Rendered images with source text:

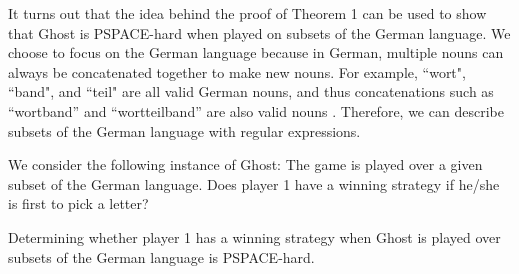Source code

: \documentclass[runningheads,a4paper]{llncs}
\begin{document}
It turns out that the idea behind the proof of Theorem 1 can be used to show that Ghost is PSPACE-hard when played on subsets of the German language. We choose to focus on the German language because in German, multiple nouns can always be concatenated together to make new nouns. For example, ``wort", ``band", and ``teil" are all valid German nouns, and thus concatenations such as “wortband” and “wortteilband” are also valid nouns \cite{german}. Therefore, we can describe subsets of the German language with regular expressions.

We consider the following instance of Ghost: The game is played over a given subset of the German language. Does player 1 have a winning strategy if he/she is first to pick a letter?

\begin{theorem}Determining whether player 1 has a winning strategy when Ghost is played over subsets of the German language is PSPACE-hard.
\end{theorem}
\end{document}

#### [Try it]
Where a line of the records holds the word "begin", copy that line.

#### [Result]
\begin{document}
\begin{theorem}Determining whether player 1 has a winning strategy when Ghost is played over subsets of the German language is PSPACE-hard.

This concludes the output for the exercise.